Protagonisti di versi, musica e ballo sono sempre gli stessi personaggi: il compadrito (cioè il ruffiano) la donna di vita e il nino bien patotero (il giovane arrogante di buona famiglia). Borges non condivide affatto la nota definizione attribuita a Ernesto Sabato, secondo cui il tango è “un pensiero triste che si balla”; la tristezza semmai arriva dopo. Il tango piuttosto è un “rettile da lupanare”, come sostiene Lugones. Nasce dalla milonga, appartiene alla “setta del coltello e del coraggio”, il suo protagonista assoluto è il guappo, con un proprio codice d’onore. “Alla componente erotica, o da postribolo, nel tango si aggiunge una componente bellicosa, di lotta felice, di simulazione di scontro al coltello. (…) Fatti di pura sfacciataggine, di pura spudoratezza, di pura felicità del coraggio”.
Nel 1910, primo centenario della Repubblica argentina, “arriva la notizia che ci commosse tutti: a Parigi si ballava il tango, e poi a Londra, Vienna, Berlino, perfino San Pietroburgo. (…) Ma quel tango non era lo stesso della case di malaffare. (…) E’ strano che proprio a Parigi, città simbolo di libertà dei costumi, il tango sia diventato più presentabile, che abbia perso le pose originali e si sia trasformato in una specie di camminata voluttuosa. (…) Il tango all’inizio è un ballo audace, felice; poi va illanguidendosi e intristendosi”.
Le prime cronache europee lo descrivono come “lento e malinconico”, invece in un verso Guiraldes lo definisce “fatale, superbo e rozzo”.

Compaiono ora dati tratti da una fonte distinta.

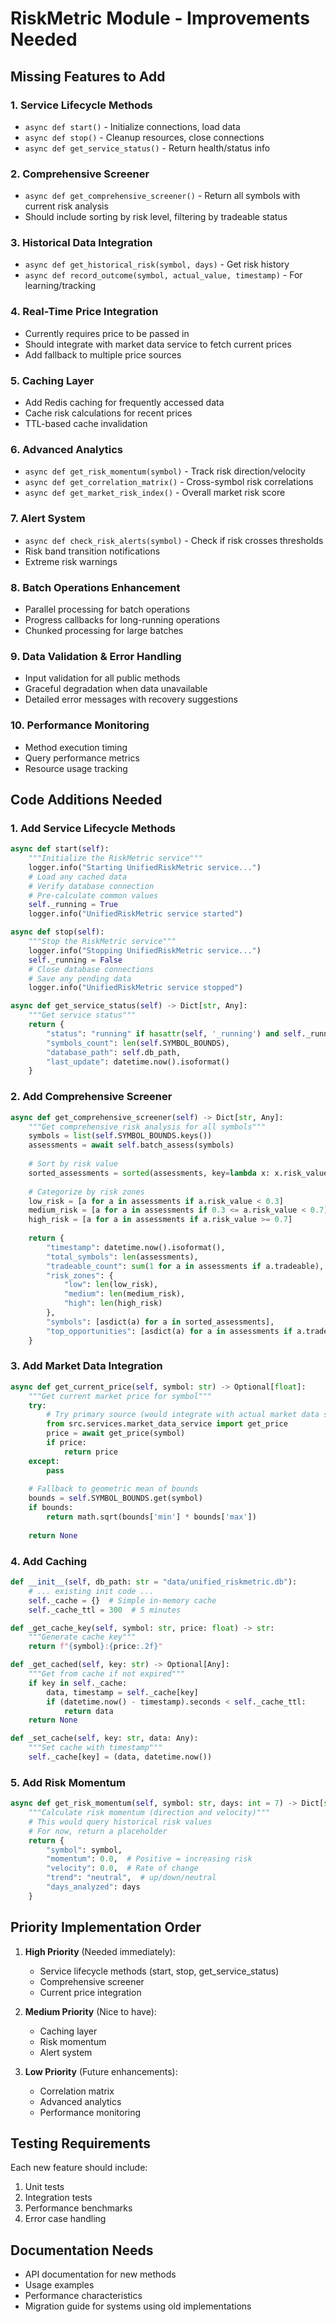 # RiskMetric Module - Improvements Needed

## Missing Features to Add

### 1. **Service Lifecycle Methods**
- `async def start()` - Initialize connections, load data
- `async def stop()` - Cleanup resources, close connections
- `async def get_service_status()` - Return health/status info

### 2. **Comprehensive Screener**
- `async def get_comprehensive_screener()` - Return all symbols with current risk analysis
- Should include sorting by risk level, filtering by tradeable status

### 3. **Historical Data Integration**
- `async def get_historical_risk(symbol, days)` - Get risk history
- `async def record_outcome(symbol, actual_value, timestamp)` - For learning/tracking

### 4. **Real-Time Price Integration**
- Currently requires price to be passed in
- Should integrate with market data service to fetch current prices
- Add fallback to multiple price sources

### 5. **Caching Layer**
- Add Redis caching for frequently accessed data
- Cache risk calculations for recent prices
- TTL-based cache invalidation

### 6. **Advanced Analytics**
- `async def get_risk_momentum(symbol)` - Track risk direction/velocity
- `async def get_correlation_matrix()` - Cross-symbol risk correlations
- `async def get_market_risk_index()` - Overall market risk score

### 7. **Alert System**
- `async def check_risk_alerts(symbol)` - Check if risk crosses thresholds
- Risk band transition notifications
- Extreme risk warnings

### 8. **Batch Operations Enhancement**
- Parallel processing for batch operations
- Progress callbacks for long-running operations
- Chunked processing for large batches

### 9. **Data Validation & Error Handling**
- Input validation for all public methods
- Graceful degradation when data unavailable
- Detailed error messages with recovery suggestions

### 10. **Performance Monitoring**
- Method execution timing
- Query performance metrics
- Resource usage tracking

## Code Additions Needed

### 1. Add Service Lifecycle Methods
```python
async def start(self):
    """Initialize the RiskMetric service"""
    logger.info("Starting UnifiedRiskMetric service...")
    # Load any cached data
    # Verify database connection
    # Pre-calculate common values
    self._running = True
    logger.info("UnifiedRiskMetric service started")

async def stop(self):
    """Stop the RiskMetric service"""
    logger.info("Stopping UnifiedRiskMetric service...")
    self._running = False
    # Close database connections
    # Save any pending data
    logger.info("UnifiedRiskMetric service stopped")

async def get_service_status(self) -> Dict[str, Any]:
    """Get service status"""
    return {
        "status": "running" if hasattr(self, '_running') and self._running else "stopped",
        "symbols_count": len(self.SYMBOL_BOUNDS),
        "database_path": self.db_path,
        "last_update": datetime.now().isoformat()
    }
```

### 2. Add Comprehensive Screener
```python
async def get_comprehensive_screener(self) -> Dict[str, Any]:
    """Get comprehensive risk analysis for all symbols"""
    symbols = list(self.SYMBOL_BOUNDS.keys())
    assessments = await self.batch_assess(symbols)
    
    # Sort by risk value
    sorted_assessments = sorted(assessments, key=lambda x: x.risk_value)
    
    # Categorize by risk zones
    low_risk = [a for a in assessments if a.risk_value < 0.3]
    medium_risk = [a for a in assessments if 0.3 <= a.risk_value < 0.7]
    high_risk = [a for a in assessments if a.risk_value >= 0.7]
    
    return {
        "timestamp": datetime.now().isoformat(),
        "total_symbols": len(assessments),
        "tradeable_count": sum(1 for a in assessments if a.tradeable),
        "risk_zones": {
            "low": len(low_risk),
            "medium": len(medium_risk),
            "high": len(high_risk)
        },
        "symbols": [asdict(a) for a in sorted_assessments],
        "top_opportunities": [asdict(a) for a in assessments if a.tradeable][:5]
    }
```

### 3. Add Market Data Integration
```python
async def get_current_price(self, symbol: str) -> Optional[float]:
    """Get current market price for symbol"""
    try:
        # Try primary source (would integrate with actual market data service)
        from src.services.market_data_service import get_price
        price = await get_price(symbol)
        if price:
            return price
    except:
        pass
    
    # Fallback to geometric mean of bounds
    bounds = self.SYMBOL_BOUNDS.get(symbol)
    if bounds:
        return math.sqrt(bounds['min'] * bounds['max'])
    
    return None
```

### 4. Add Caching
```python
def __init__(self, db_path: str = "data/unified_riskmetric.db"):
    # ... existing init code ...
    self._cache = {}  # Simple in-memory cache
    self._cache_ttl = 300  # 5 minutes

def _get_cache_key(self, symbol: str, price: float) -> str:
    """Generate cache key"""
    return f"{symbol}:{price:.2f}"

def _get_cached(self, key: str) -> Optional[Any]:
    """Get from cache if not expired"""
    if key in self._cache:
        data, timestamp = self._cache[key]
        if (datetime.now() - timestamp).seconds < self._cache_ttl:
            return data
    return None

def _set_cache(self, key: str, data: Any):
    """Set cache with timestamp"""
    self._cache[key] = (data, datetime.now())
```

### 5. Add Risk Momentum
```python
async def get_risk_momentum(self, symbol: str, days: int = 7) -> Dict[str, Any]:
    """Calculate risk momentum (direction and velocity)"""
    # This would query historical risk values
    # For now, return a placeholder
    return {
        "symbol": symbol,
        "momentum": 0.0,  # Positive = increasing risk
        "velocity": 0.0,  # Rate of change
        "trend": "neutral",  # up/down/neutral
        "days_analyzed": days
    }
```

## Priority Implementation Order

1. **High Priority** (Needed immediately):
   - Service lifecycle methods (start, stop, get_service_status)
   - Comprehensive screener
   - Current price integration

2. **Medium Priority** (Nice to have):
   - Caching layer
   - Risk momentum
   - Alert system

3. **Low Priority** (Future enhancements):
   - Correlation matrix
   - Advanced analytics
   - Performance monitoring

## Testing Requirements

Each new feature should include:
1. Unit tests
2. Integration tests
3. Performance benchmarks
4. Error case handling

## Documentation Needs

- API documentation for new methods
- Usage examples
- Performance characteristics
- Migration guide for systems using old implementations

In uno dei più celebri racconti borgesiani (Uomo all’angolo della casa rosa) il protagonista confessa: “Il tango faceva di noi quello che voleva”. Al termine delle quattro conferenze, Borges conclude: “Dunque, nella mia poesia mi domando ancora: dov’è quel coraggio, quella felicità, il mettere alla prova il proprio valore, la sfida verso degli sconosciuti, dov’è tutto questo, così diverso dal nostro tempo? E dico che quei morti vivono nel tango”.